長期間1つの会社で契約を更新している派遣社員の方の中には、無期雇用に転換して働きたいと考えている方も多いのではないでしょうか?
ただ、無期雇用になったら現在と契約の条件変更が行われるかもしれません。
そこで今回は、無期雇用に変換した際の労働条件変更についてご説明致します。
目次
□無期雇用とは?
無期雇用とは、派遣労働者が期限なしでその企業で働くという雇用形態のことです。
5年以上同じ企業で契約更新している派遣社員の方が対象となっていて、定年まで派遣切りをされることなく労働できるようになります。
その逆が有期雇用で定められた期間の間だけ派遣される雇用形態です。
両者にはそれぞれ様々な違いがありますが、どちらも派遣での雇用という点は同じです。
□無期雇用に転換すると正社員扱いになるの?
無期雇用ということは、雇用の期間がなくなるということです。
つまりずっと同じ企業で働き続ける正社員と同じような待遇になると思うかもしれません。
ただ、原則として待遇は直前の有期労働者と変化しないという規定になっています。
無期雇用に転換しても福利厚生や給与が正社員と同じになることはほとんどないということです。
また、雇用区分に関しては会社ごとに定められているので一概には言えない項目になります。
労働条件や給与は有期労働者の頃と変わらないと考えておくと良いでしょう。
□労働条件変更には合理性が必要
先ほど、無期雇用に転換しても原則として労働条件変更はないと言いましたが、例外もあります。
個々の労働契約で別段の定めがある場合、つまりそれぞれの労働契約でお互いが合意した条件がある場合です。
例えば、次の例を見てみましょう。
ある会社では有期契約の労働者に正社員より高い賃金を払ってきました。
多くの会社では短期間で成果を上げなければならない有期契約の労働者に多くの賃金を渡すのは妥当だと考えているからです。
ただ、その有期労働者が無期転換をしてしまい、長期的な雇用を会社が保証しなければならなくなったとします。
この場合、無期転換時に賃金を下げることで、定年制のある正規と同じ賃金まで給与が下がるのでしょうか?
答えとしては、そこに合理的な理由があれば賃金が下がってしまいます。
□合理性の判断はどのように行われる?
では合理的な理由とはどのようなものなのでしょうか。
まず大前提として両者の合意が必要です。
労働者が合意していないのに、雇用主側の独断で給与を下げてしまえばそれは違法となります。

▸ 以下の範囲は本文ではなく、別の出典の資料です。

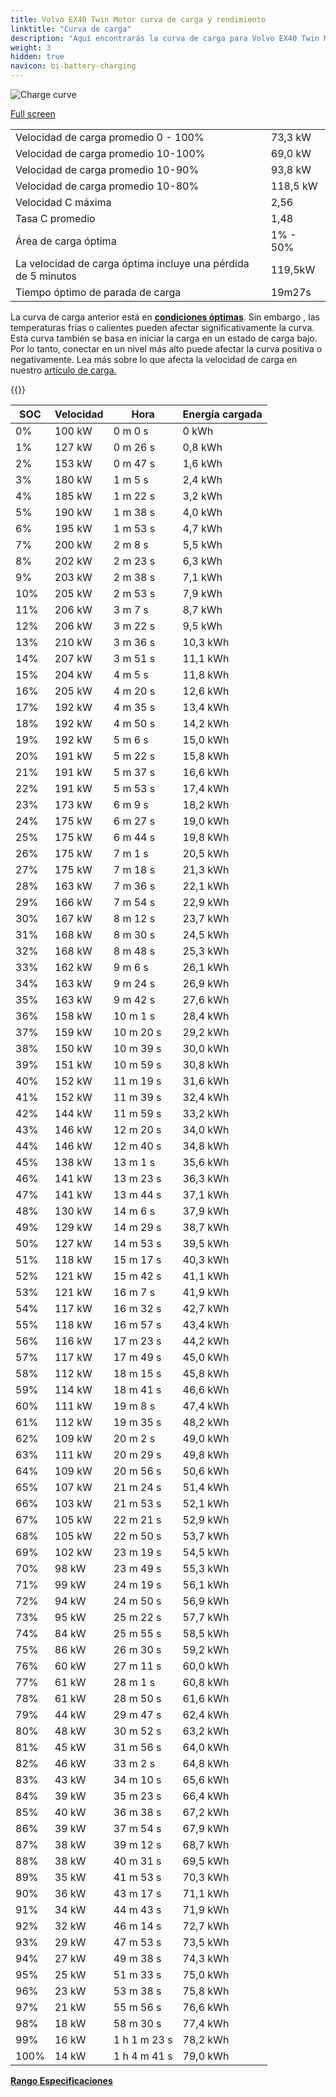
 ```yaml
---
title: Volvo EX40 Twin Motor curva de carga y rendimiento
linktitle: "Curva de carga"
description: "Aquí encontrarás la curva de carga para Volvo EX40 Twin Motor."
weight: 3
hidden: true
navicon: bi-battery-charging
---
```

<!-- markdownlint-disable MD033 -->
<img src="../chargingcurve.svg" alt="Charge curve" class="img-fluid">

[Full screen](../chargingcurve.svg)


<table class="table table-striped border">
<tbody>
<tr>
<td>Velocidad de carga promedio 0 - 100%</td><td>73,3 kW</td>
</tr>
<tr>
<td>Velocidad de carga promedio 10-100%</td><td>69,0 kW</td>
</tr>
<tr>
<td>Velocidad de carga promedio 10-90%</td><td>93,8 kW</td>
</tr>
<tr>
<td>Velocidad de carga promedio 10-80%</td><td>118,5 kW</td>
</tr>
<tr>
<td>Velocidad C máxima</td><td>2,56</td>
</tr>
<tr>
<td>Tasa C promedio</td><td>1,48</td>
</tr>
<tr>
<td>Área de carga óptima</td><td>1% - 50%</td>
</tr>
<tr>
<td>La velocidad de carga óptima incluye una pérdida de 5 minutos</td><td>119,5kW</td>
</tr>
<tr>
<td>Tiempo óptimo de parada de carga</td><td>19m27s</td>
</tr>
</tbody>
</table>


La curva de carga anterior está en **[condiciones óptimas](../../../../../technology/battery/charging/#temperatura)**. Sin embargo , las temperaturas frías o calientes pueden afectar significativamente la curva. Esta curva también se basa en iniciar la carga en un estado de carga bajo. Por lo tanto, conectar en un nivel más alto puede afectar la curva positiva o negativamente. Lea más sobre lo que afecta la velocidad de carga en nuestro [artículo de carga.](../../../../../technology/battery/charging/)


{{<evkxdisplayaddarticle />}}
<table class="table table-striped border">
<thead>
<tr><th>SOC</th><th>Velocidad</th><th>Hora</th><th>Energía cargada</th></tr>
</thead>
<tbody>
<tr>
<td>0%</td><td>100 kW</td><td> 0 m 0 s </td><td>0 kWh </td>
</tr>
<tr>
<td>1%</td><td>127 kW</td><td> 0 m 26 s </td><td>0,8 kWh </td>
</tr>
<tr>
<td>2%</td><td>153 kW</td><td> 0 m 47 s </td><td>1,6 kWh </td>
</tr>
<tr>
<td>3%</td><td>180 kW</td><td> 1 m 5 s </td><td>2,4 kWh </td>
</tr>
<tr>
<td>4%</td><td>185 kW</td><td> 1 m 22 s </td><td>3,2 kWh </td>
</tr>
<tr>
<td>5%</td><td>190 kW</td><td> 1 m 38 s </td><td>4,0 kWh </td>
</tr>
<tr>
<td>6%</td><td>195 kW</td><td> 1 m 53 s </td><td>4,7 kWh </td>
</tr>
<tr>
<td>7%</td><td>200 kW</td><td> 2 m 8 s </td><td>5,5 kWh </td>
</tr>
<tr>
<td>8%</td><td>202 kW</td><td> 2 m 23 s </td><td>6,3 kWh </td>
</tr>
<tr>
<td>9%</td><td>203 kW</td><td> 2 m 38 s </td><td>7,1 kWh </td>
</tr>
<tr>
<td>10%</td><td>205 kW</td><td> 2 m 53 s </td><td>7,9 kWh </td>
</tr>
<tr>
<td>11%</td><td>206 kW</td><td> 3 m 7 s </td><td>8,7 kWh </td>
</tr>
<tr>
<td>12%</td><td>206 kW</td><td> 3 m 22 s </td><td>9,5 kWh </td>
</tr>
<tr>
<td>13%</td><td>210 kW</td><td> 3 m 36 s </td><td>10,3 kWh </td>
</tr>
<tr>
<td>14%</td><td>207 kW</td><td> 3 m 51 s </td><td>11,1 kWh </td>
</tr>
<tr>
<td>15%</td><td>204 kW</td><td> 4 m 5 s </td><td>11,8 kWh </td>
</tr>
<tr>
<td>16%</td><td>205 kW</td><td> 4 m 20 s </td><td>12,6 kWh </td>
</tr>
<tr>
<td>17%</td><td>192 kW</td><td> 4 m 35 s </td><td>13,4 kWh </td>
</tr>
<tr>
<td>18%</td><td>192 kW</td><td> 4 m 50 s </td><td>14,2 kWh </td>
</tr>
<tr>
<td>19%</td><td>192 kW</td><td> 5 m 6 s </td><td>15,0 kWh </td>
</tr>
<tr>
<td>20%</td><td>191 kW</td><td> 5 m 22 s </td><td>15,8 kWh </td>
</tr>
<tr>
<td>21%</td><td>191 kW</td><td> 5 m 37 s </td><td>16,6 kWh </td>
</tr>
<tr>
<td>22%</td><td>191 kW</td><td> 5 m 53 s </td><td>17,4 kWh </td>
</tr>
<tr>
<td>23%</td><td>173 kW</td><td> 6 m 9 s </td><td>18,2 kWh </td>
</tr>
<tr>
<td>24%</td><td>175 kW</td><td> 6 m 27 s </td><td>19,0 kWh </td>
</tr>
<tr>
<td>25%</td><td>175 kW</td><td> 6 m 44 s </td><td>19,8 kWh </td>
</tr>
<tr>
<td>26%</td><td>175 kW</td><td> 7 m 1 s </td><td>20,5 kWh </td>
</tr>
<tr>
<td>27%</td><td>175 kW</td><td> 7 m 18 s </td><td>21,3 kWh </td>
</tr>
<tr>
<td>28%</td><td>163 kW</td><td> 7 m 36 s </td><td>22,1 kWh </td>
</tr>
<tr>
<td>29%</td><td>166 kW</td><td> 7 m 54 s </td><td>22,9 kWh </td>
</tr>
<tr>
<td>30%</td><td>167 kW</td><td> 8 m 12 s </td><td>23,7 kWh </td>
</tr>
<tr>
<td>31%</td><td>168 kW</td><td> 8 m 30 s </td><td>24,5 kWh </td>
</tr>
<tr>
<td>32%</td><td>168 kW</td><td> 8 m 48 s </td><td>25,3 kWh </td>
</tr>
<tr>
<td>33%</td><td>162 kW</td><td> 9 m 6 s </td><td>26,1 kWh </td>
</tr>
<tr>
<td>34%</td><td>163 kW</td><td> 9 m 24 s </td><td>26,9 kWh </td>
</tr>
<tr>
<td>35%</td><td>163 kW</td><td> 9 m 42 s </td><td>27,6 kWh </td>
</tr>
<tr>
<td>36%</td><td>158 kW</td><td> 10 m 1 s </td><td>28,4 kWh </td>
</tr>
<tr>
<td>37%</td><td>159 kW</td><td> 10 m 20 s </td><td>29,2 kWh </td>
</tr>
<tr>
<td>38%</td><td>150 kW</td><td> 10 m 39 s </td><td>30,0 kWh </td>
</tr>
<tr>
<td>39%</td><td>151 kW</td><td> 10 m 59 s </td><td>30,8 kWh </td>
</tr>
<tr>
<td>40%</td><td>152 kW</td><td> 11 m 19 s </td><td>31,6 kWh </td>
</tr>
<tr>
<td>41%</td><td>152 kW</td><td> 11 m 39 s </td><td>32,4 kWh </td>
</tr>
<tr>
<td>42%</td><td>144 kW</td><td> 11 m 59 s </td><td>33,2 kWh </td>
</tr>
<tr>
<td>43%</td><td>146 kW</td><td> 12 m 20 s </td><td>34,0 kWh </td>
</tr>
<tr>
<td>44%</td><td>146 kW</td><td> 12 m 40 s </td><td>34,8 kWh </td>
</tr>
<tr>
<td>45%</td><td>138 kW</td><td> 13 m 1 s </td><td>35,6 kWh </td>
</tr>
<tr>
<td>46%</td><td>141 kW</td><td> 13 m 23 s </td><td>36,3 kWh </td>
</tr>
<tr>
<td>47%</td><td>141 kW</td><td> 13 m 44 s </td><td>37,1 kWh </td>
</tr>
<tr>
<td>48%</td><td>130 kW</td><td> 14 m 6 s </td><td>37,9 kWh </td>
</tr>
<tr>
<td>49%</td><td>129 kW</td><td> 14 m 29 s </td><td>38,7 kWh </td>
</tr>
<tr>
<td>50%</td><td>127 kW</td><td> 14 m 53 s </td><td>39,5 kWh </td>
</tr>
<tr>
<td>51%</td><td>118 kW</td><td> 15 m 17 s </td><td>40,3 kWh </td>
</tr>
<tr>
<td>52%</td><td>121 kW</td><td> 15 m 42 s </td><td>41,1 kWh </td>
</tr>
<tr>
<td>53%</td><td>121 kW</td><td> 16 m 7 s </td><td>41,9 kWh </td>
</tr>
<tr>
<td>54%</td><td>117 kW</td><td> 16 m 32 s </td><td>42,7 kWh </td>
</tr>
<tr>
<td>55%</td><td>118 kW</td><td> 16 m 57 s </td><td>43,4 kWh </td>
</tr>
<tr>
<td>56%</td><td>116 kW</td><td> 17 m 23 s </td><td>44,2 kWh </td>
</tr>
<tr>
<td>57%</td><td>117 kW</td><td> 17 m 49 s </td><td>45,0 kWh </td>
</tr>
<tr>
<td>58%</td><td>112 kW</td><td> 18 m 15 s </td><td>45,8 kWh </td>
</tr>
<tr>
<td>59%</td><td>114 kW</td><td> 18 m 41 s </td><td>46,6 kWh </td>
</tr>
<tr>
<td>60%</td><td>111 kW</td><td> 19 m 8 s </td><td>47,4 kWh </td>
</tr>
<tr>
<td>61%</td><td>112 kW</td><td> 19 m 35 s </td><td>48,2 kWh </td>
</tr>
<tr>
<td>62%</td><td>109 kW</td><td> 20 m 2 s </td><td>49,0 kWh </td>
</tr>
<tr>
<td>63%</td><td>111 kW</td><td> 20 m 29 s </td><td>49,8 kWh </td>
</tr>
<tr>
<td>64%</td><td>109 kW</td><td> 20 m 56 s </td><td>50,6 kWh </td>
</tr>
<tr>
<td>65%</td><td>107 kW</td><td> 21 m 24 s </td><td>51,4 kWh </td>
</tr>
<tr>
<td>66%</td><td>103 kW</td><td> 21 m 53 s </td><td>52,1 kWh </td>
</tr>
<tr>
<td>67%</td><td>105 kW</td><td> 22 m 21 s </td><td>52,9 kWh </td>
</tr>
<tr>
<td>68%</td><td>105 kW</td><td> 22 m 50 s </td><td>53,7 kWh </td>
</tr>
<tr>
<td>69%</td><td>102 kW</td><td> 23 m 19 s </td><td>54,5 kWh </td>
</tr>
<tr>
<td>70%</td><td>98 kW</td><td> 23 m 49 s </td><td>55,3 kWh </td>
</tr>
<tr>
<td>71%</td><td>99 kW</td><td> 24 m 19 s </td><td>56,1 kWh </td>
</tr>
<tr>
<td>72%</td><td>94 kW</td><td> 24 m 50 s </td><td>56,9 kWh </td>
</tr>
<tr>
<td>73%</td><td>95 kW</td><td> 25 m 22 s </td><td>57,7 kWh </td>
</tr>
<tr>
<td>74%</td><td>84 kW</td><td> 25 m 55 s </td><td>58,5 kWh </td>
</tr>
<tr>
<td>75%</td><td>86 kW</td><td> 26 m 30 s </td><td>59,2 kWh </td>
</tr>
<tr>
<td>76%</td><td>60 kW</td><td> 27 m 11 s </td><td>60,0 kWh </td>
</tr>
<tr>
<td>77%</td><td>61 kW</td><td> 28 m 1 s </td><td>60,8 kWh </td>
</tr>
<tr>
<td>78%</td><td>61 kW</td><td> 28 m 50 s </td><td>61,6 kWh </td>
</tr>
<tr>
<td>79%</td><td>44 kW</td><td> 29 m 47 s </td><td>62,4 kWh </td>
</tr>
<tr>
<td>80%</td><td>48 kW</td><td> 30 m 52 s </td><td>63,2 kWh </td>
</tr>
<tr>
<td>81%</td><td>45 kW</td><td> 31 m 56 s </td><td>64,0 kWh </td>
</tr>
<tr>
<td>82%</td><td>46 kW</td><td> 33 m 2 s </td><td>64,8 kWh </td>
</tr>
<tr>
<td>83%</td><td>43 kW</td><td> 34 m 10 s </td><td>65,6 kWh </td>
</tr>
<tr>
<td>84%</td><td>39 kW</td><td> 35 m 23 s </td><td>66,4 kWh </td>
</tr>
<tr>
<td>85%</td><td>40 kW</td><td> 36 m 38 s </td><td>67,2 kWh </td>
</tr>
<tr>
<td>86%</td><td>39 kW</td><td> 37 m 54 s </td><td>67,9 kWh </td>
</tr>
<tr>
<td>87%</td><td>38 kW</td><td> 39 m 12 s </td><td>68,7 kWh </td>
</tr>
<tr>
<td>88%</td><td>38 kW</td><td> 40 m 31 s </td><td>69,5 kWh </td>
</tr>
<tr>
<td>89%</td><td>35 kW</td><td> 41 m 53 s </td><td>70,3 kWh </td>
</tr>
<tr>
<td>90%</td><td>36 kW</td><td> 43 m 17 s </td><td>71,1 kWh </td>
</tr>
<tr>
<td>91%</td><td>34 kW</td><td> 44 m 43 s </td><td>71,9 kWh </td>
</tr>
<tr>
<td>92%</td><td>32 kW</td><td> 46 m 14 s </td><td>72,7 kWh </td>
</tr>
<tr>
<td>93%</td><td>29 kW</td><td> 47 m 53 s </td><td>73,5 kWh </td>
</tr>
<tr>
<td>94%</td><td>27 kW</td><td> 49 m 38 s </td><td>74,3 kWh </td>
</tr>
<tr>
<td>95%</td><td>25 kW</td><td> 51 m 33 s </td><td>75,0 kWh </td>
</tr>
<tr>
<td>96%</td><td>23 kW</td><td> 53 m 38 s </td><td>75,8 kWh </td>
</tr>
<tr>
<td>97%</td><td>21 kW</td><td> 55 m 56 s </td><td>76,6 kWh </td>
</tr>
<tr>
<td>98%</td><td>18 kW</td><td> 58 m 30 s </td><td>77,4 kWh </td>
</tr>
<tr>
<td>99%</td><td>16 kW</td><td>1 h 1 m 23 s </td><td>78,2 kWh </td>
</tr>
<tr>
<td>100%</td><td>14 kW</td><td>1 h 4 m 41 s </td><td>79,0 kWh </td>
</tr>
</tbody>
</table>

<div class="mt-3 mb-3">
<a href="../rangeandconsumption/" class="text-decoration-none text-black">
<strong><i class="bi-arrow-left"></i> Rango </strong>
</a>
<a href="../specifications/" class="text-decoration-none text-black float-end">
<strong>Especificaciones <i class="bi-arrow-right"></i></strong>
</a>
</div>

そのほかにも合理性の判断には次のようなものが使われます。
・労働者の受ける不利益の程度
これはどれだけ労働者が不利益を被るかを判断します。
具体的には賃金や労働環境の悪化のことを指しています。
・労働条件の変更の必要性
本当に変更する必要があるのか?
変更することによってどのようなメリットがあるのか?を判断します。
・変更後の就業規則の内容の相当性
条件を変更した後に内容は妥当であるかを判断します。
さらに労働組合との交渉や諸事情が関わることもあります。
これらを全て考えた時に合理的だと判断されれば労働条件変更が行われると覚えておくと良いでしょう。
例の場合だと、両者の合意があり、仕事内容も給与に見合ったものであれば労働条件の変更が認められるということです。
□まとめ
今回は、無期雇用に転換した時に労働条件が変更されるかどうかについてご説明致しました。
原則として、無期雇用に転換しても労働条件は有期雇用の時のままだということを覚えておいてください。
また、労働内容の変化や労働者の不利益を総合的に判断して、合理的な理由があれば労働条件が変更される例外があることもわかりましたね。